Supplied data –
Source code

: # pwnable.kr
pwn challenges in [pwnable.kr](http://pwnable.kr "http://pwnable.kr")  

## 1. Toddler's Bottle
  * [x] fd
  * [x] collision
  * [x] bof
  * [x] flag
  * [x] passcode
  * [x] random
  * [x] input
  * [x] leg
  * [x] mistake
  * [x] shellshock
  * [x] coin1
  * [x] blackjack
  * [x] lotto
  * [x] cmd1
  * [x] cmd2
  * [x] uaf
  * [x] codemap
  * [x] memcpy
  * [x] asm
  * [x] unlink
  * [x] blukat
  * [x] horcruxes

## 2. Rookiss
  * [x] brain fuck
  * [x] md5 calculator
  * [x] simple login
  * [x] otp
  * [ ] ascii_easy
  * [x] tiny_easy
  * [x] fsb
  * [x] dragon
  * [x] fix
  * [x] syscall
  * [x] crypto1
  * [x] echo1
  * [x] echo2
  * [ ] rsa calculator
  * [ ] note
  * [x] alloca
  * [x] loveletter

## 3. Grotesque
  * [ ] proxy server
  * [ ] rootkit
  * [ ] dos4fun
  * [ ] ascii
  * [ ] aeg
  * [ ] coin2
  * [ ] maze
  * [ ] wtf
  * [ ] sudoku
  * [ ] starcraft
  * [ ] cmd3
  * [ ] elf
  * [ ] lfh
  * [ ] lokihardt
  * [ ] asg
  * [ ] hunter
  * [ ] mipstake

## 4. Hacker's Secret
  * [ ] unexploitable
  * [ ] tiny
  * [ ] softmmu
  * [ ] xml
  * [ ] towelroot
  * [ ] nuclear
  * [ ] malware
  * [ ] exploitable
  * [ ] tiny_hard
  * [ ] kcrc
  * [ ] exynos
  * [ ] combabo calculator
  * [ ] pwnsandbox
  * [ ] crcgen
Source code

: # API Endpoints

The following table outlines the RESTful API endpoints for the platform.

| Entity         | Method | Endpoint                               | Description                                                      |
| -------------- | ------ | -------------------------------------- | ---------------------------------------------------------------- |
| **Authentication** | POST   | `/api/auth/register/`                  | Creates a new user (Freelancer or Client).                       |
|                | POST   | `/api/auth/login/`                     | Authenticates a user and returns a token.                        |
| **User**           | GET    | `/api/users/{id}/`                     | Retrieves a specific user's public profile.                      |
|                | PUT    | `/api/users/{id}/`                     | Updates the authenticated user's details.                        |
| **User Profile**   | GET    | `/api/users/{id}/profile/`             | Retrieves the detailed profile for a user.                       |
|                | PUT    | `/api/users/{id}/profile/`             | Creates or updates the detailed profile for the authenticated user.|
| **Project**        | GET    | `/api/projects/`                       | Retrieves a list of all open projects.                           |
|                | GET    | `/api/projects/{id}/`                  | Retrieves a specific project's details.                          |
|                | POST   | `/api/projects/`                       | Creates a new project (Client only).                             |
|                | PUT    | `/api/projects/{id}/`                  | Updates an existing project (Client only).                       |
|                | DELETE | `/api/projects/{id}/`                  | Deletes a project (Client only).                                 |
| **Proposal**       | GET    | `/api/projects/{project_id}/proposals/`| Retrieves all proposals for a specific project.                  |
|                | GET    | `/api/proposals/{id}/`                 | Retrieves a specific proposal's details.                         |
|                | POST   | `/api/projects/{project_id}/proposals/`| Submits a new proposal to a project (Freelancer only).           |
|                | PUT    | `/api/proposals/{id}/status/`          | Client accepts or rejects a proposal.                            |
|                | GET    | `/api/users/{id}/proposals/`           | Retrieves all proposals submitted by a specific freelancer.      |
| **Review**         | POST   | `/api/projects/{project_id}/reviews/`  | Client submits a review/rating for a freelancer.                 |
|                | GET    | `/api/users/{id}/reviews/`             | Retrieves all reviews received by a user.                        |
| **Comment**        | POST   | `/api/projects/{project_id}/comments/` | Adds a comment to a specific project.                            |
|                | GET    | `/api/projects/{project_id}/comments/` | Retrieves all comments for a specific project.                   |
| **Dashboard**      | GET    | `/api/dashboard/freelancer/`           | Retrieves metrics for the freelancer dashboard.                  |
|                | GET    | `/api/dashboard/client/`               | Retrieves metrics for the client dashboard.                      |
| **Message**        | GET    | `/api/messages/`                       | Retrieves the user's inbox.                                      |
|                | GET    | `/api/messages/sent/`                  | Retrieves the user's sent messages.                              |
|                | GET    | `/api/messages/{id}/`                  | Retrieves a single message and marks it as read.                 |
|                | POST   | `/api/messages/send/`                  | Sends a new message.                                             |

Task item –
Which lines above contain the word "login"? List them.

Result of the exercise –
  * [x] simple login
|                | POST   | `/api/auth/login/`                     | Authenticates a user and returns a token.                        |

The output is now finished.